Damn that looks very nice! I have mine in there too but its sticking out a little bit nothing major im just waiting to get some new rcas and speaker wires and im going to go back in and heat some more of the vent up, if i make a hole ill just use gorrila tape to cover it up.


----------



## RAIDER NATION

> _Originally posted by WhitePapi2006_@Feb 23 2009, 11:33 PM~13094041
> *mine ''  2000 grand marquis  if you have any questions how it was installed ask DJHEARSE he installed it
> 
> 
> 
> 
> 
> 
> 
> 
> *


looks good.


----------



## RALPH_DOGG

VS










you have more clearance then a towncar dash from 95-97...you could of used a flip out, on a towncar the top sits way lower...so you kind of HAVE to use a flat screen...


----------



## WhitePapi2006

> _Originally posted by RALPH_DOGG_@Mar 4 2009, 11:06 PM~13186082
> *
> 
> 
> 
> 
> 
> 
> 
> 
> VS
> 
> 
> 
> 
> 
> 
> 
> 
> you have more clearance then a towncar dash from 95-97...you could of used a flip out, on a towncar the top sits way lower...so you kind of HAVE to use a flat screen...
> *


yeah but i use to have a kvt-717dvd kenwood flip out and i had it pokeing like a couple of inches out of dash b/c it would hit the top of dash so that is why i went with a double din but if i ever change it up i will just go with a flip up and custom make something to cover up where it sticks out at and another that about that was someone could just reach in a pull it right out but not this one you got to take the car to get the tv out haha


----------



## 53trokita

I know this is a year old thread but I was going to install a double din in my 2001 Town Car by heating my air ducts but I didn't feel right doing it that way but I found this site http://p71interceptor.com/radio/ you can switch out the air ducts from a 2003 and up town car it shows part numbers and pictures to make it easy.


----------



## RollinX151

I'm bringing this back up because I am going to install a double din and wanted more feedback.
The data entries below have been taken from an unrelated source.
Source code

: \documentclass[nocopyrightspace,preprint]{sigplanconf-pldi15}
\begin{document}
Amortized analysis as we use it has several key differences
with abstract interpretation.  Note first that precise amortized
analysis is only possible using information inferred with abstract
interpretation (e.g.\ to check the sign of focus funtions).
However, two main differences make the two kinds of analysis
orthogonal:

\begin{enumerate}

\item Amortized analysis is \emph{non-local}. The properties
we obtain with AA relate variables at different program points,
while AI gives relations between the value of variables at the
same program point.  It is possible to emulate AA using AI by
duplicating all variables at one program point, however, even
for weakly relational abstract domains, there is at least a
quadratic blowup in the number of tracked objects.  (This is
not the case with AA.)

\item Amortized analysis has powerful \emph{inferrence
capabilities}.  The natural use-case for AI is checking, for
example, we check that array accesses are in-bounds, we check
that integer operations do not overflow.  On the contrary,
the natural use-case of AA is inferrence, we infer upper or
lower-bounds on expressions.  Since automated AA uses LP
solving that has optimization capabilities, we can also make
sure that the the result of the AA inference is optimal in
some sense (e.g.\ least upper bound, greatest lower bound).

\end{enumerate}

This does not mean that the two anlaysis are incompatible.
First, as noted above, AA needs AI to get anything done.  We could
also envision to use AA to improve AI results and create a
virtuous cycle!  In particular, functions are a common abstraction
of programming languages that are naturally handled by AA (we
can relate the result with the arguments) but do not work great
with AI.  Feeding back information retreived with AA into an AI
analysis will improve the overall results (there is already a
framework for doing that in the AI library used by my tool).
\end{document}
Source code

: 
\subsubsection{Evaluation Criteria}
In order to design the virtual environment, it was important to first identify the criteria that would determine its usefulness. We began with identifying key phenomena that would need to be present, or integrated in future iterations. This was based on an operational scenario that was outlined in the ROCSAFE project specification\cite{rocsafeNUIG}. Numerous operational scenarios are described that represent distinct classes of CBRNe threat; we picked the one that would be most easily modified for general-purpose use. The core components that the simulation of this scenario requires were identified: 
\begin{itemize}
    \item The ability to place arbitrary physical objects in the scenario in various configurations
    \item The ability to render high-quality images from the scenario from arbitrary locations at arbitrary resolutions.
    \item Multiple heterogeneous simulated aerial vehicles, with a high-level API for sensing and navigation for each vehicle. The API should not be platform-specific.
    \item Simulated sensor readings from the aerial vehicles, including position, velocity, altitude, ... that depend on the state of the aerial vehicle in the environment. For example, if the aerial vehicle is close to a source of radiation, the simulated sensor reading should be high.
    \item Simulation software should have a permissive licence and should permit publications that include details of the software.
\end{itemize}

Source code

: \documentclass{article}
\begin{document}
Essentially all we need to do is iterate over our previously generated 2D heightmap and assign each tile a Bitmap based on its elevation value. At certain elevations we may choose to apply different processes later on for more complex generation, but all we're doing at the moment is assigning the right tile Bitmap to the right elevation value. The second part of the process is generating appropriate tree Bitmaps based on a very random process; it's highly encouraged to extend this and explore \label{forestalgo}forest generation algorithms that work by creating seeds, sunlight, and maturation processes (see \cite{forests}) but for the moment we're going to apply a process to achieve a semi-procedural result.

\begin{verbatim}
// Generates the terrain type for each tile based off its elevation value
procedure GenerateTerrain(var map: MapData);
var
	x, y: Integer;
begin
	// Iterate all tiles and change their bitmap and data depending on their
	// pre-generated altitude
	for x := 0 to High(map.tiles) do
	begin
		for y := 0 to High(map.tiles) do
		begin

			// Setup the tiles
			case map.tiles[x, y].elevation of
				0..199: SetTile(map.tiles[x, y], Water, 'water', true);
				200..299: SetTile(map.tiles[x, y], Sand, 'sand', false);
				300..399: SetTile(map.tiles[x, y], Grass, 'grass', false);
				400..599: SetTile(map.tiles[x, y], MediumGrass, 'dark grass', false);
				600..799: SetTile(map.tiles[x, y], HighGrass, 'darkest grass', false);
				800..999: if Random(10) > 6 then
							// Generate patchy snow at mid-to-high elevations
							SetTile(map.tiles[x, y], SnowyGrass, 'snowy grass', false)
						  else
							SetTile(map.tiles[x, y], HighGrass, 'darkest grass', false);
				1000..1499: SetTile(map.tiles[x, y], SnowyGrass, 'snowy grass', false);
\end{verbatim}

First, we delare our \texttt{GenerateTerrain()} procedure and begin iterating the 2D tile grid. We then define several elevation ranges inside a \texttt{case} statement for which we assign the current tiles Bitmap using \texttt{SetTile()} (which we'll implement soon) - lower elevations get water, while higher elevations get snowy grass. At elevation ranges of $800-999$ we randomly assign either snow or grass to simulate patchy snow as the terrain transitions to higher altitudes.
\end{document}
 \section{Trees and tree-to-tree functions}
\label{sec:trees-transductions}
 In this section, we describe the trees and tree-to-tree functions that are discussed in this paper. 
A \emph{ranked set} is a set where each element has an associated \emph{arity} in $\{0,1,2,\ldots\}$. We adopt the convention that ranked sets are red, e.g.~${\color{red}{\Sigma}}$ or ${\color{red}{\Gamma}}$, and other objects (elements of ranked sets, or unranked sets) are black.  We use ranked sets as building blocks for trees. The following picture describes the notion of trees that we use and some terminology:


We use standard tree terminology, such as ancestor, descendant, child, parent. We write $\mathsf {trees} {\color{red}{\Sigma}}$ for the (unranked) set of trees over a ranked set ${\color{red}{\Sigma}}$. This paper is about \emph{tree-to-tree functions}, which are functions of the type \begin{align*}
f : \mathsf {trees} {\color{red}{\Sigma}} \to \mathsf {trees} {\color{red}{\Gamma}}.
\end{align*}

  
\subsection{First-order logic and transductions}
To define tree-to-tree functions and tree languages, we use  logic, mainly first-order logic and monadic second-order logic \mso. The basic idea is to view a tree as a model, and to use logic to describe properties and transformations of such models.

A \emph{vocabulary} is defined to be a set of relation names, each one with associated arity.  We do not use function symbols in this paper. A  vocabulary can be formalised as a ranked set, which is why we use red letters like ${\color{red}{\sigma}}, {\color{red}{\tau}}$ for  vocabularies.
I've been looking around and wanted to know if for a 95 towncar all you need is to heat the vents and bend them or if you need to cut anything? And also if it actually can fit flush? Thanks!


----------



## Cali Way

bringin this back... anyone else got any tips or info? whats the part from the 03 town car they use and how hard is it to change?


----------



## 81cutty

Just put one in my 99 tc


----------



## Cali Way

Nice. My friend did my 97..


----------